#### Instructions to follow
Show each line in the listing below that contains the word "alpha".

Record excerpts START

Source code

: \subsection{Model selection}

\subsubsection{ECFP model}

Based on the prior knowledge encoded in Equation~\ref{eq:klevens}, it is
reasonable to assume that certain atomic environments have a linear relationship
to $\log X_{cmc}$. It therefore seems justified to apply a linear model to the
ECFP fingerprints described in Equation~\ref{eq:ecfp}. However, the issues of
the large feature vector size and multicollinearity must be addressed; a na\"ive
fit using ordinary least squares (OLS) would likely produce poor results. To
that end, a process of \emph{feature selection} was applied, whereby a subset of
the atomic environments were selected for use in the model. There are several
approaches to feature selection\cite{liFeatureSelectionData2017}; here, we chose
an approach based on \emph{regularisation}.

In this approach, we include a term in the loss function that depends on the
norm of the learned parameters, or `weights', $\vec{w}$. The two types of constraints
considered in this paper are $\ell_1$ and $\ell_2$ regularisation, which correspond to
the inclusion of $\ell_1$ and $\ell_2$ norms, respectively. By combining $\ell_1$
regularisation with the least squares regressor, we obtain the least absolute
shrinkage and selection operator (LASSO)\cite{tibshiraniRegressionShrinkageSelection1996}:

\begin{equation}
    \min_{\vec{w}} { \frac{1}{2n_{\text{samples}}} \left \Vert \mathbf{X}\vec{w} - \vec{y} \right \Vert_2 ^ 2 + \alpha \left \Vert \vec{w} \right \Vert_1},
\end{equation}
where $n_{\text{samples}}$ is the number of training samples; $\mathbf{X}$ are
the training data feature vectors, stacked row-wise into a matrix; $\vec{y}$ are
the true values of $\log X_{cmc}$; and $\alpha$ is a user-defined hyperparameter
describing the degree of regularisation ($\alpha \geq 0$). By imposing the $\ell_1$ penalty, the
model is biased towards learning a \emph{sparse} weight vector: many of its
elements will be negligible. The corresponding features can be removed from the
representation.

Record excerpts END

#### Solution to the problem
    \min_{\vec{w}} { \frac{1}{2n_{\text{samples}}} \left \Vert \mathbf{X}\vec{w} - \vec{y} \right \Vert_2 ^ 2 + \alpha \left \Vert \vec{w} \right \Vert_1},
the true values of $\log X_{cmc}$; and $\alpha$ is a user-defined hyperparameter
describing the degree of regularisation ($\alpha \geq 0$). By imposing the $\ell_1$ penalty, the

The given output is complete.